• **Task to complete**
Once the line with "One problem with" is found in the entries below, repeat it and each following line exactly, up to and including the line with "In order to". Add no other lines.

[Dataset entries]
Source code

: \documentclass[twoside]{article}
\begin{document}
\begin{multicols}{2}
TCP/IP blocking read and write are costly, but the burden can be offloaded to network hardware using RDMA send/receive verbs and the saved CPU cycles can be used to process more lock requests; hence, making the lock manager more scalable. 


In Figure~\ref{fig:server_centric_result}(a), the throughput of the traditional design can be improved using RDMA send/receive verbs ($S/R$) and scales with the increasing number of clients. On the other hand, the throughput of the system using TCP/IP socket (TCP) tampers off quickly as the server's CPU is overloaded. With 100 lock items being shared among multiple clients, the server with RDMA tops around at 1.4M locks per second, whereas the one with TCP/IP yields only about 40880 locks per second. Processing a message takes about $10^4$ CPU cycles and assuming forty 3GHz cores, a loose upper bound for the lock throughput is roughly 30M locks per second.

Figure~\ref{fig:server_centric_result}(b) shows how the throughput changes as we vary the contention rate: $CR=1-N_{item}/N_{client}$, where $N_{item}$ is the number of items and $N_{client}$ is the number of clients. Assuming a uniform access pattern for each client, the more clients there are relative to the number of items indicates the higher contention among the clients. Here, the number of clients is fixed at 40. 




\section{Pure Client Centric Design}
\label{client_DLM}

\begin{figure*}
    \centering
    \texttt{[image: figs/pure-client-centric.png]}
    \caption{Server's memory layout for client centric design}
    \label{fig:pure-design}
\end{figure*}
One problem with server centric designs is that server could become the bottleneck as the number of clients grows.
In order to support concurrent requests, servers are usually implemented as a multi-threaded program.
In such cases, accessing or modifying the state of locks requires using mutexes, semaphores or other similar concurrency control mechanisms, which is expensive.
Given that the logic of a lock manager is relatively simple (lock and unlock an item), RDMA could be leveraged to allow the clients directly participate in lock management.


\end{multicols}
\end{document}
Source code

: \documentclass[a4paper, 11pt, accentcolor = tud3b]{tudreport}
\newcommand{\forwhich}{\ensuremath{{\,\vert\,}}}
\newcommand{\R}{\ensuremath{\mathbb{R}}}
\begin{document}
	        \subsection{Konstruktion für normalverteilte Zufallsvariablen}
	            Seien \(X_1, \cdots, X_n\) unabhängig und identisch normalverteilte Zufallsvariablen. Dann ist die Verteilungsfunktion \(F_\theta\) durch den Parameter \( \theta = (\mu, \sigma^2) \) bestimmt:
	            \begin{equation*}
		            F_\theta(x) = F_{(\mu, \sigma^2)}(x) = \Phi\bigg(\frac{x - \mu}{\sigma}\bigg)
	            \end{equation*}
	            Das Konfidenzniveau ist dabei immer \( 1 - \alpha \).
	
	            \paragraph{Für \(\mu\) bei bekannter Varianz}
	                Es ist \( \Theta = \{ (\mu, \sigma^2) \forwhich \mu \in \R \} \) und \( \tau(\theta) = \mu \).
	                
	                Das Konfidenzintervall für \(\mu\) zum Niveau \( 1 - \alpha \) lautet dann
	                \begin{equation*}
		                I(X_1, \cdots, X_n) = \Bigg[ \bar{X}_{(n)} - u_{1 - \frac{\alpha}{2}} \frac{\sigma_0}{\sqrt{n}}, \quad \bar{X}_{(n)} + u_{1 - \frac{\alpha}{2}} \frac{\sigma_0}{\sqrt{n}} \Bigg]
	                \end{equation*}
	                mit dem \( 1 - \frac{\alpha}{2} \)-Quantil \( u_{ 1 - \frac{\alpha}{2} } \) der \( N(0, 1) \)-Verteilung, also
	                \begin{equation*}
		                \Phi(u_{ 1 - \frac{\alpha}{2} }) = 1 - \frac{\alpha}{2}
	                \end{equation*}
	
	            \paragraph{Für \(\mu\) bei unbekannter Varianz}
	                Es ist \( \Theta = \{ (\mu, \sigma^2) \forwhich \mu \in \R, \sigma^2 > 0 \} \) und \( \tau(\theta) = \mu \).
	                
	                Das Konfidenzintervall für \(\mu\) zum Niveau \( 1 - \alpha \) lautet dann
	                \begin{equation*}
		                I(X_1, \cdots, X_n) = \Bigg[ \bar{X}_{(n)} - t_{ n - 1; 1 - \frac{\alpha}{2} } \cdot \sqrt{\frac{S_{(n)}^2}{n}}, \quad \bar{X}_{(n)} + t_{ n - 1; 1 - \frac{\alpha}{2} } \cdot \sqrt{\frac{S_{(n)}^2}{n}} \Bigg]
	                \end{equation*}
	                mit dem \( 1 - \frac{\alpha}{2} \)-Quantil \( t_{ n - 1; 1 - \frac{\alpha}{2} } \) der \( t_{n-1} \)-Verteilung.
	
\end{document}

• **Solution to the problem**
One problem with server centric designs is that server could become the bottleneck as the number of clients grows.
In order to support concurrent requests, servers are usually implemented as a multi-threaded program.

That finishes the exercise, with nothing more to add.